When an application requests a wait lock on a record that is unavailable, the MicroKernel Engine checks for a deadlock condition. You can configure the MicroKernel Engine to wait before returning a deadlock detection status code. Doing so improves performance in multi-user situations by allowing the MicroKernel Engine to wait internally, rather than forcing the application to retry the operation.
If you have a number of modifications to make to a file and you must be sure that either all or none of those modifications are made, include the operations for making those modifications in a transaction. By defining explicit transactions, you can force the MicroKernel Engine to treat multiple operations as an atomic unit. Other users cannot see the changes made to a file until the transaction ends. The MicroKernel Engine supports two types of transactions: exclusive and concurrent.
In an exclusive transaction, the MicroKernel Engine locks the entire data file when you insert, update, or delete a record in that file. Other applications (or other instances of the same application) can open the file and read its records, but they cannot modify the file. The file remains locked until the application ends or aborts the transaction.
In a concurrent transaction, the MicroKernel Engine can lock either records or pages in the file, depending on the operation you are performing. The MicroKernel Engine enables multiple applications (or multiple instances of the same application) to perform modifications inside concurrent transactions in different parts of the same file simultaneously, as long as those modifications do not affect other previously locked portions of the file. The record or page remains locked until the application ends or aborts the transaction. Concurrent transactions are available only for 6.0 and later files.
Clients can still read records from a file even if a concurrent transaction has locked the requested record.

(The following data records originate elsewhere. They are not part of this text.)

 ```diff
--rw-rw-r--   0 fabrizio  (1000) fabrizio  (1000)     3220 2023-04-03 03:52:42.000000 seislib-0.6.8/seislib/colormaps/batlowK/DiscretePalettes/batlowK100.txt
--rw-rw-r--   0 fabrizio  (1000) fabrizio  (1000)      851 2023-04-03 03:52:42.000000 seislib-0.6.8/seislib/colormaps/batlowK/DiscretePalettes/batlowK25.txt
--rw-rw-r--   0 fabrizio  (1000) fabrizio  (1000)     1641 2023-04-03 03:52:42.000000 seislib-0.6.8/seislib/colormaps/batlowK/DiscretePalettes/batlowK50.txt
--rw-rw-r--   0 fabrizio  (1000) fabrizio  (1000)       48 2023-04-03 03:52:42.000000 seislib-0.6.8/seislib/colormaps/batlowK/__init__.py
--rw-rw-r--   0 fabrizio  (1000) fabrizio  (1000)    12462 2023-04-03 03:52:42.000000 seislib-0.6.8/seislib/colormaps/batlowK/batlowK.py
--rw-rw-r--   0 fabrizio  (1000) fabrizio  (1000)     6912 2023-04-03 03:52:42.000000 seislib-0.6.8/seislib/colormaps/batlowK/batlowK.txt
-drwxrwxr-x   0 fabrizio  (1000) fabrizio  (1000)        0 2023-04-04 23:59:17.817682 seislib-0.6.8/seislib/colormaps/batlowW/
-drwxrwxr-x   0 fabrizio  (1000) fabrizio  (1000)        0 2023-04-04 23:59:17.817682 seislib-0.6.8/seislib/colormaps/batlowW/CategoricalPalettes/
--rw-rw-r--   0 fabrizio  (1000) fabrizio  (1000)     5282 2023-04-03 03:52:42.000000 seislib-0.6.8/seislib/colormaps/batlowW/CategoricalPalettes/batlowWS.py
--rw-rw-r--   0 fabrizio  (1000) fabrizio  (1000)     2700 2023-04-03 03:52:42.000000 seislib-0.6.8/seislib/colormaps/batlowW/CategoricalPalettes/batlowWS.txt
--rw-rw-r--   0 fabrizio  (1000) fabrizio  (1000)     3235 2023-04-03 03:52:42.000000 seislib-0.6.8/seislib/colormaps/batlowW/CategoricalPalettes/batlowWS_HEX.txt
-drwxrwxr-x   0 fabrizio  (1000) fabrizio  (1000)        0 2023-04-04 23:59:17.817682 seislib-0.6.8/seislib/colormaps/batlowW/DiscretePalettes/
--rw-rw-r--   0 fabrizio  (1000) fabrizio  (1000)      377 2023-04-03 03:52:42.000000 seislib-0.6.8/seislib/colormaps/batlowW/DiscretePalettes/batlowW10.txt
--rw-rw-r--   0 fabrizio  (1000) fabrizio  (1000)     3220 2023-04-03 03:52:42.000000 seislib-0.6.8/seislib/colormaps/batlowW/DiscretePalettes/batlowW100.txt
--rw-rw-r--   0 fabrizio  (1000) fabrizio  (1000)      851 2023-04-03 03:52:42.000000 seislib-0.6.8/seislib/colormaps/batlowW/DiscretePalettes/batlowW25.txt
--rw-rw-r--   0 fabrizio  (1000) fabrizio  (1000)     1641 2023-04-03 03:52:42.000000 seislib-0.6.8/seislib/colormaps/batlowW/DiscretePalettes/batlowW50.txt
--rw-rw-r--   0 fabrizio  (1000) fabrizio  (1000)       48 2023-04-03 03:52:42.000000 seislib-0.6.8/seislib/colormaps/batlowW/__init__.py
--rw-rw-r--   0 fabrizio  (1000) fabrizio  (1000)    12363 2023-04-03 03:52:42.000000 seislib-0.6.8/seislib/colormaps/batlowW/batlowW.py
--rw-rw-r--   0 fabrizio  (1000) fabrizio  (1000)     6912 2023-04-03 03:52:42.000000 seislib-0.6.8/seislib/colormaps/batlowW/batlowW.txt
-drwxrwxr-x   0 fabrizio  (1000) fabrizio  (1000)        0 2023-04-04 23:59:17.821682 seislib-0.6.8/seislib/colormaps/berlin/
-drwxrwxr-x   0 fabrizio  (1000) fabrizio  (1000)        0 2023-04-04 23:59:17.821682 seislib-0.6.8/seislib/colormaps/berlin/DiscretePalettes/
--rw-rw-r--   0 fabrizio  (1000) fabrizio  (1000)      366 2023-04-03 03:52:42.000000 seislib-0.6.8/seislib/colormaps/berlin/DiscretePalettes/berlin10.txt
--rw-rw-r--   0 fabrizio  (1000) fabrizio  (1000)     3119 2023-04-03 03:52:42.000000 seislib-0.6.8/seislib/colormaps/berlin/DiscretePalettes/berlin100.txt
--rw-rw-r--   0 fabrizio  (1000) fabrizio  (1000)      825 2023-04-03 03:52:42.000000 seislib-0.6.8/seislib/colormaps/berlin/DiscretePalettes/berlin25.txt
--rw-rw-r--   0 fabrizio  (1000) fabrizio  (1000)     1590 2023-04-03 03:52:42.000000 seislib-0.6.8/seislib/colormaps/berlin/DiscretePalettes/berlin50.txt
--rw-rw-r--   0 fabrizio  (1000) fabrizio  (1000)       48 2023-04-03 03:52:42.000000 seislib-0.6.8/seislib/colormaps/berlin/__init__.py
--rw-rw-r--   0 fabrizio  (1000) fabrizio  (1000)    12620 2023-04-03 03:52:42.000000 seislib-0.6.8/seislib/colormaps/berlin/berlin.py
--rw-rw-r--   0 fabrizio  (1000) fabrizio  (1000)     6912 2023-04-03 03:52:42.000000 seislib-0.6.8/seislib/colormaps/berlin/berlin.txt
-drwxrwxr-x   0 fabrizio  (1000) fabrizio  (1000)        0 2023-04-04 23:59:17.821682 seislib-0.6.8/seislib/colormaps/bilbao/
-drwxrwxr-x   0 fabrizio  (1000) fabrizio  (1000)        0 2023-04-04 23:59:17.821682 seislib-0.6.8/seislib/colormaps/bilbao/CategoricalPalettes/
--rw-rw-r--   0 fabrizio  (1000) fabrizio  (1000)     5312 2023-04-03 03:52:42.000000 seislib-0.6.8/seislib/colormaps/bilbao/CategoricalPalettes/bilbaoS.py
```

However, these clients cannot be operating from within an exclusive transaction. Also, they cannot apply a lock bias to their read operation if the file containing the requested record is currently locked by an exclusive transaction, or if a concurrent transaction has locked the requested record.
You can configure the MicroKernel Engine to guarantee Transaction Durability and atomicity by logging all operations to a single transaction log. Transaction durability is the assurance that the MicroKernel Engine finishes writing to the log when a client issues the End Transaction operation and before the MicroKernel Engine returns a successful status code to the client. Atomicity ensures that if a given statement does not execute to completion, then the statement does not leave partial or ambiguous effects in the database, thereby ensuring the integrity of your database by keeping it in a stable state.

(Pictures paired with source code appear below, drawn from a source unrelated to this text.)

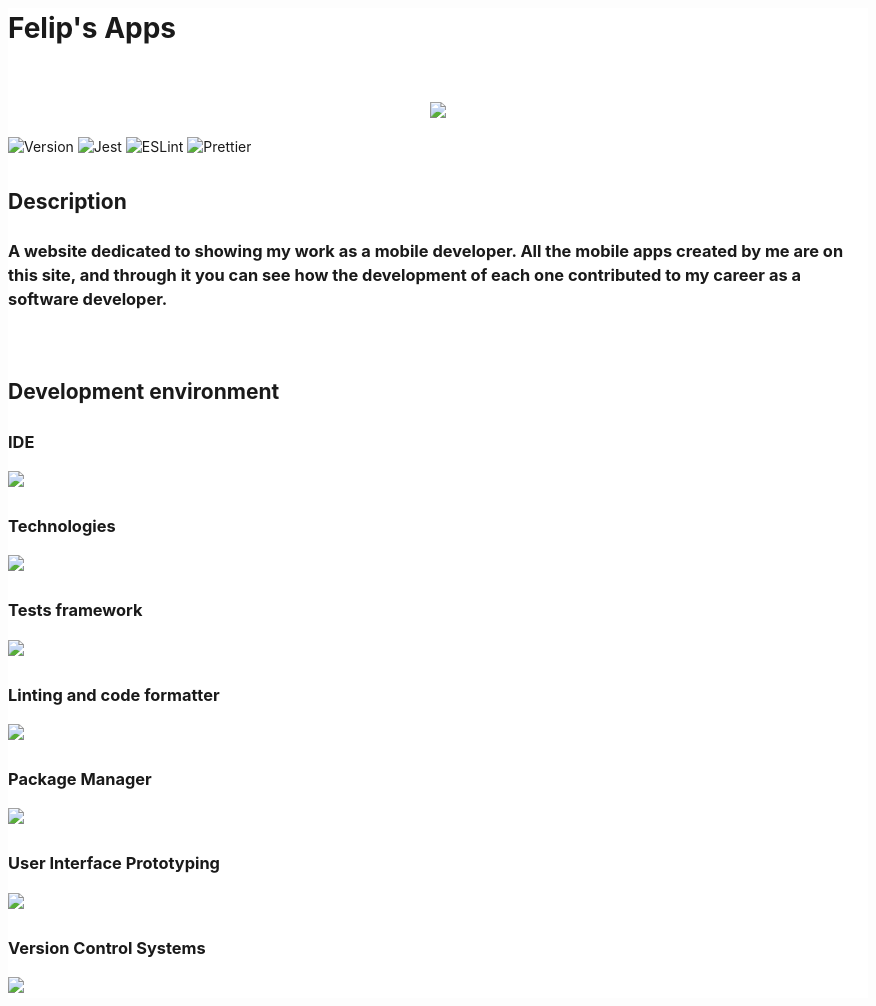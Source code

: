 # Felip&apos;s Apps
​
<p align="center">

<img src="https://user-images.githubusercontent.com/56811005/173232988-37ee1665-0526-4672-8620-48dcfaf68e19.png" height="200">

</p>

![Version](https://img.shields.io/badge/Version-1.0.0-272A34)
![Jest](https://img.shields.io/github/workflow/status/Blackoutseeker/Felips-Apps/Run%20Jest%20tests?label=Jest%20tests)
![ESLint](https://img.shields.io/github/workflow/status/Blackoutseeker/Felips-Apps/Check%20code%20with%20ESLint?label=ESLint%20code%20check)
![Prettier](https://img.shields.io/github/workflow/status/Blackoutseeker/Felips-Apps/Check%20code%20style%20with%20Prettier?label=Prettier%20code%20style)

## Description

### A website dedicated to showing my work as a mobile developer. All the mobile apps created by me are on this site, and through it you can see how the development of each one contributed to my career as a software developer.

<br>

## Development environment

### IDE

<img src="https://user-images.githubusercontent.com/56811005/85485907-0ca8b800-b5a0-11ea-96b1-dd6ad670c7ac.png" width="250" />

### Technologies

<img src="https://user-images.githubusercontent.com/56811005/173235738-afe61fc9-e8c5-42ad-8a8c-7dce4a8bcf2c.png" width="700" />

### Tests framework

<img src="https://user-images.githubusercontent.com/56811005/128603360-14b0ec36-9a8d-43f5-ae18-929d9edd7cf5.png" width="700" >

### Linting and code formatter

<img src="https://user-images.githubusercontent.com/56811005/126252695-0b44f690-6f08-44ea-ac5c-8118261df002.png" width="700" >

### Package Manager

<img src="https://user-images.githubusercontent.com/56811005/173235948-6789e29c-6d24-4810-87d0-be994c91727c.png" width="700" >

### User Interface Prototyping

<img src="https://user-images.githubusercontent.com/56811005/173236071-312e89b9-f53b-424b-910a-86148c76d7ce.png" width="700" >

### Version Control Systems

<img src="https://user-images.githubusercontent.com/56811005/103469908-d5367780-4d49-11eb-8c56-db348eff1989.png" width="700" >
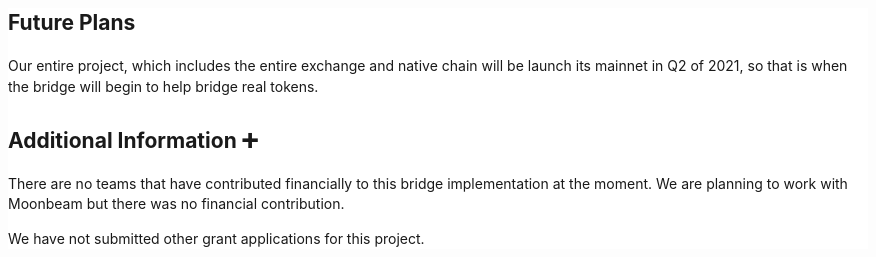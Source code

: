 ## Future Plans
Our entire project, which includes the entire exchange and native chain will be launch its mainnet in Q2 of 2021, so that is when the bridge will begin to help bridge real tokens.

## Additional Information :heavy_plus_sign:   
There are no teams that have contributed financially to this bridge implementation at the moment. We are planning to work with Moonbeam but there was no financial contribution. 

We have not submitted other grant applications for this project.


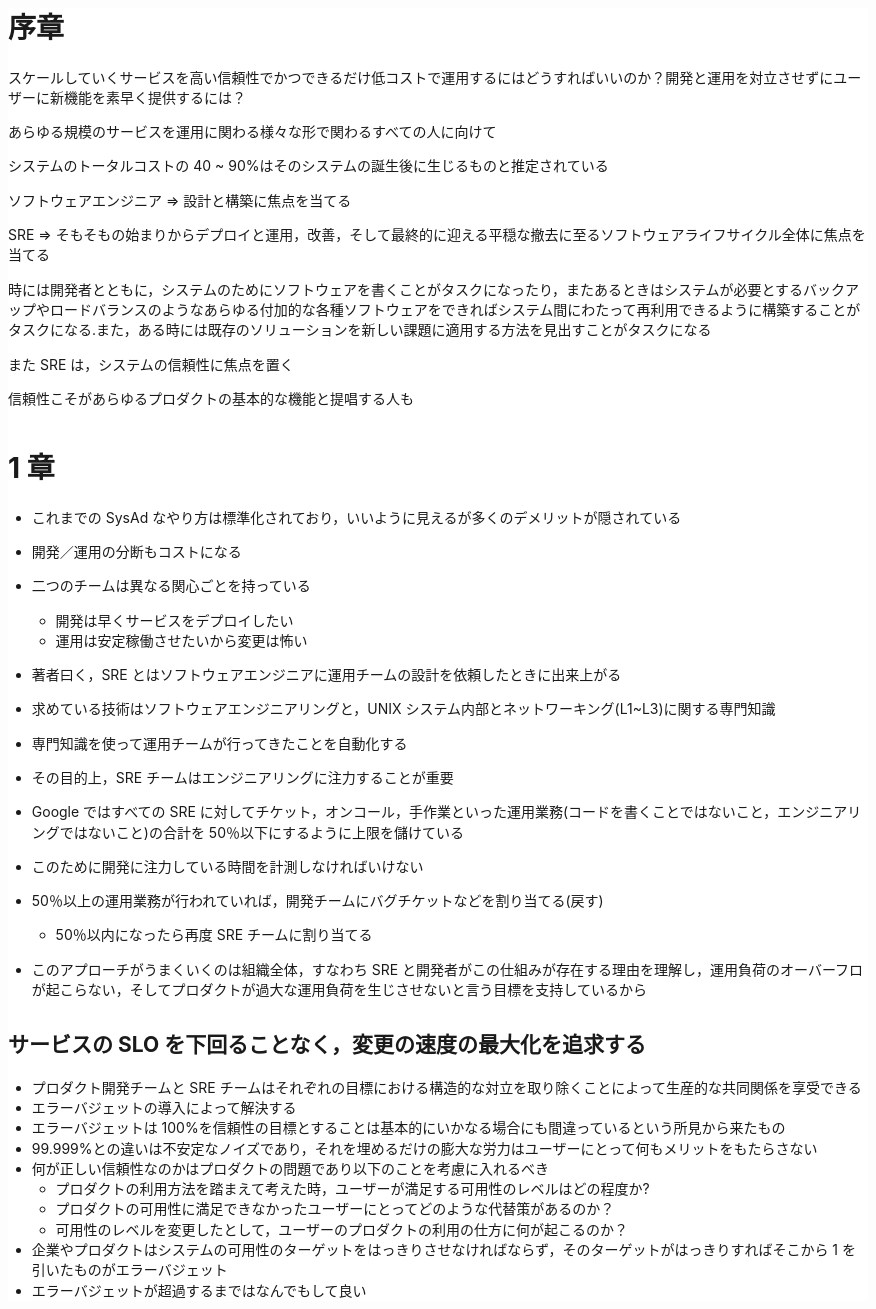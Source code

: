 # 序章

スケールしていくサービスを高い信頼性でかつできるだけ低コストで運用するにはどうすればいいのか？開発と運用を対立させずにユーザーに新機能を素早く提供するには？

あらゆる規模のサービスを運用に関わる様々な形で関わるすべての人に向けて

システムのトータルコストの 40 ~ 90%はそのシステムの誕生後に生じるものと推定されている

ソフトウェアエンジニア => 設計と構築に焦点を当てる

SRE => そもそもの始まりからデプロイと運用，改善，そして最終的に迎える平穏な撤去に至るソフトウェアライフサイクル全体に焦点を当てる

時には開発者とともに，システムのためにソフトウェアを書くことがタスクになったり，またあるときはシステムが必要とするバックアップやロードバランスのようなあらゆる付加的な各種ソフトウェアをできればシステム間にわたって再利用できるように構築することがタスクになる.また，ある時には既存のソリューションを新しい課題に適用する方法を見出すことがタスクになる

また SRE は，システムの信頼性に焦点を置く

信頼性こそがあらゆるプロダクトの基本的な機能と提唱する人も

# 1 章

- これまでの SysAd なやり方は標準化されており，いいように見えるが多くのデメリットが隠されている
- 開発／運用の分断もコストになる
- 二つのチームは異なる関心ごとを持っている

  - 開発は早くサービスをデプロイしたい
  - 運用は安定稼働させたいから変更は怖い

- 著者曰く，SRE とはソフトウェアエンジニアに運用チームの設計を依頼したときに出来上がる
- 求めている技術はソフトウェアエンジニアリングと，UNIX システム内部とネットワーキング(L1~L3)に関する専門知識
- 専門知識を使って運用チームが行ってきたことを自動化する
- その目的上，SRE チームはエンジニアリングに注力することが重要
- Google ではすべての SRE に対してチケット，オンコール，手作業といった運用業務(コードを書くことではないこと，エンジニアリングではないこと)の合計を 50％以下にするように上限を儲けている
- このために開発に注力している時間を計測しなければいけない
- 50％以上の運用業務が行われていれば，開発チームにバグチケットなどを割り当てる(戻す)
  - 50％以内になったら再度 SRE チームに割り当てる
- このアプローチがうまくいくのは組織全体，すなわち SRE と開発者がこの仕組みが存在する理由を理解し，運用負荷のオーバーフロが起こらない，そしてプロダクトが過大な運用負荷を生じさせないと言う目標を支持しているから

## サービスの SLO を下回ることなく，変更の速度の最大化を追求する

- プロダクト開発チームと SRE チームはそれぞれの目標における構造的な対立を取り除くことによって生産的な共同関係を享受できる
- エラーバジェットの導入によって解決する
- エラーバジェットは 100%を信頼性の目標とすることは基本的にいかなる場合にも間違っているという所見から来たもの
- 99.999%との違いは不安定なノイズであり，それを埋めるだけの膨大な労力はユーザーにとって何もメリットをもたらさない
- 何が正しい信頼性なのかはプロダクトの問題であり以下のことを考慮に入れるべき
  - プロダクトの利用方法を踏まえて考えた時，ユーザーが満足する可用性のレベルはどの程度か?
  - プロダクトの可用性に満足できなかったユーザーにとってどのような代替策があるのか？
  - 可用性のレベルを変更したとして，ユーザーのプロダクトの利用の仕方に何が起こるのか？
- 企業やプロダクトはシステムの可用性のターゲットをはっきりさせなければならず，そのターゲットがはっきりすればそこから 1 を引いたものがエラーバジェット
- エラーバジェットが超過するまではなんでもして良い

To improve performance on specific files, you can open a file in Accelerated mode. (Version 6.x MicroKernel Engine accepted Accelerated open requests, but interpreted them as Normal open requests.) When you open a file in Accelerated mode, the MicroKernel Engine does not perform transaction logging on the file.
PSQL uses a 7.x transaction log file format. In order for the MicroKernel Engine to log transactions on a file, the file must contain a log key, which is a unique (non-duplicatable) key that the MicroKernel Engine can use to track the record in the log. For files that have at least one unique (non-duplicatable) key, the MicroKernel Engine uses one of the unique keys already defined in the file.
For files that do not have any unique keys, the MicroKernel Engine can include system data upon file creation. The MicroKernel Engine includes system data in a file only if the file uses the 7.
x file format or later
and if at the time the file is created, the MicroKernel Engine is configured to include
system data in files upon creation. System data is defined as an 8-byte binary value with the key number 125. Even if a file has a unique, user-defined key, you may want to use system data (also called the system-defined log key), to protect against a user dropping an index.
The MicroKernel Engine uses shadow paging to protect 6.0 and later files from corruption in case of a system failure. When a client needs to change a page (either inside or outside a transaction), the MicroKernel Engine selects a free, unused physical location in the data file itself and writes a new page image, called a shadow page, to this new location. During a single MicroKernel Engine operation, the MicroKernel Engine might create several shadow pages all the same size as the original logical pages.